* **Action item**
What's wanted is each entry repeated verbatim, minus its images.

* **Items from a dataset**
• • •

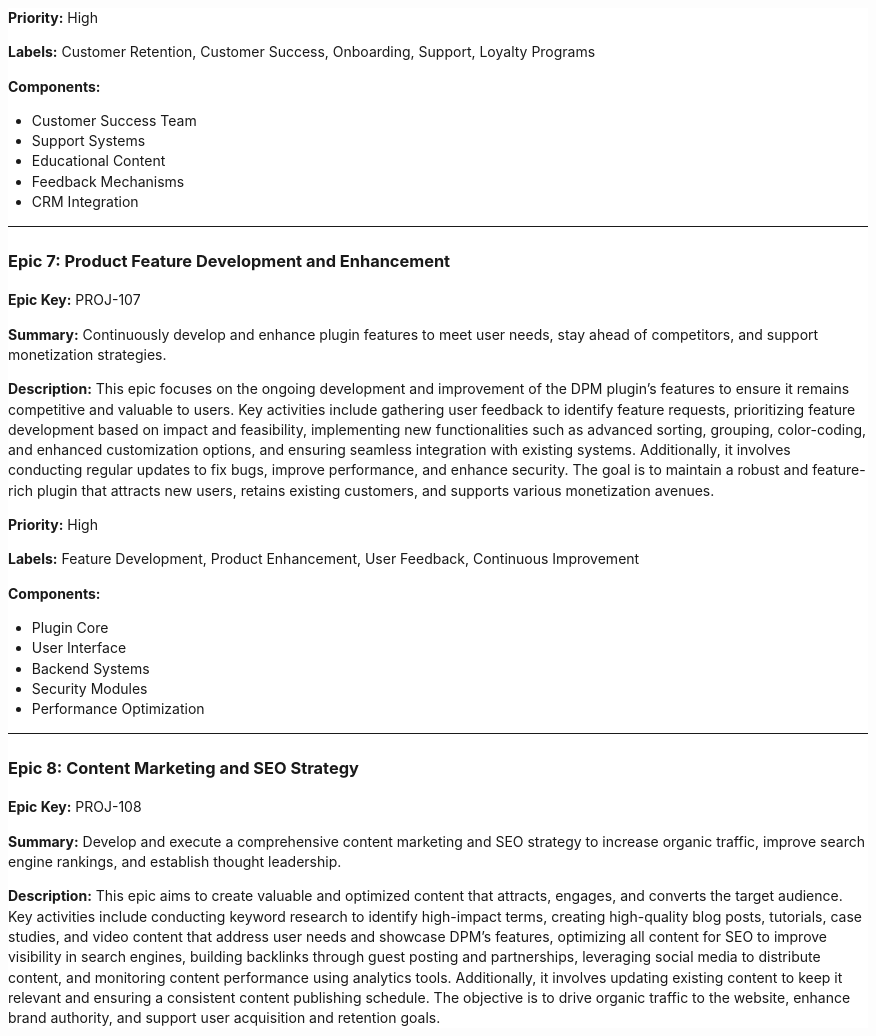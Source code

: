 **Priority:** High

**Labels:** Customer Retention, Customer Success, Onboarding, Support, Loyalty Programs

**Components:**
- Customer Success Team
- Support Systems
- Educational Content
- Feedback Mechanisms
- CRM Integration

---

### Epic 7: Product Feature Development and Enhancement

**Epic Key:** PROJ-107

**Summary:** Continuously develop and enhance plugin features to meet user needs, stay ahead of competitors, and support monetization strategies.

**Description:**
This epic focuses on the ongoing development and improvement of the DPM plugin’s features to ensure it remains competitive and valuable to users. Key activities include gathering user feedback to identify feature requests, prioritizing feature development based on impact and feasibility, implementing new functionalities such as advanced sorting, grouping, color-coding, and enhanced customization options, and ensuring seamless integration with existing systems. Additionally, it involves conducting regular updates to fix bugs, improve performance, and enhance security. The goal is to maintain a robust and feature-rich plugin that attracts new users, retains existing customers, and supports various monetization avenues.

**Priority:** High

**Labels:** Feature Development, Product Enhancement, User Feedback, Continuous Improvement

**Components:**
- Plugin Core
- User Interface
- Backend Systems
- Security Modules
- Performance Optimization

---

### Epic 8: Content Marketing and SEO Strategy

**Epic Key:** PROJ-108

**Summary:** Develop and execute a comprehensive content marketing and SEO strategy to increase organic traffic, improve search engine rankings, and establish thought leadership.

**Description:**
This epic aims to create valuable and optimized content that attracts, engages, and converts the target audience. Key activities include conducting keyword research to identify high-impact terms, creating high-quality blog posts, tutorials, case studies, and video content that address user needs and showcase DPM’s features, optimizing all content for SEO to improve visibility in search engines, building backlinks through guest posting and partnerships, leveraging social media to distribute content, and monitoring content performance using analytics tools. Additionally, it involves updating existing content to keep it relevant and ensuring a consistent content publishing schedule. The objective is to drive organic traffic to the website, enhance brand authority, and support user acquisition and retention goals.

• • •

* **Your solution**
Source code

: **Priority:** High

**Labels:** Customer Retention, Customer Success, Onboarding, Support, Loyalty Programs

**Components:**
- Customer Success Team
- Support Systems
- Educational Content
- Feedback Mechanisms
- CRM Integration

---

### Epic 7: Product Feature Development and Enhancement

**Epic Key:** PROJ-107

**Summary:** Continuously develop and enhance plugin features to meet user needs, stay ahead of competitors, and support monetization strategies.

**Description:**
This epic focuses on the ongoing development and improvement of the DPM plugin’s features to ensure it remains competitive and valuable to users. Key activities include gathering user feedback to identify feature requests, prioritizing feature development based on impact and feasibility, implementing new functionalities such as advanced sorting, grouping, color-coding, and enhanced customization options, and ensuring seamless integration with existing systems. Additionally, it involves conducting regular updates to fix bugs, improve performance, and enhance security. The goal is to maintain a robust and feature-rich plugin that attracts new users, retains existing customers, and supports various monetization avenues.

**Priority:** High

**Labels:** Feature Development, Product Enhancement, User Feedback, Continuous Improvement

**Components:**
- Plugin Core
- User Interface
- Backend Systems
- Security Modules
- Performance Optimization

---

### Epic 8: Content Marketing and SEO Strategy

**Epic Key:** PROJ-108

**Summary:** Develop and execute a comprehensive content marketing and SEO strategy to increase organic traffic, improve search engine rankings, and establish thought leadership.

**Description:**
This epic aims to create valuable and optimized content that attracts, engages, and converts the target audience. Key activities include conducting keyword research to identify high-impact terms, creating high-quality blog posts, tutorials, case studies, and video content that address user needs and showcase DPM’s features, optimizing all content for SEO to improve visibility in search engines, building backlinks through guest posting and partnerships, leveraging social media to distribute content, and monitoring content performance using analytics tools. Additionally, it involves updating existing content to keep it relevant and ensuring a consistent content publishing schedule. The objective is to drive organic traffic to the website, enhance brand authority, and support user acquisition and retention goals.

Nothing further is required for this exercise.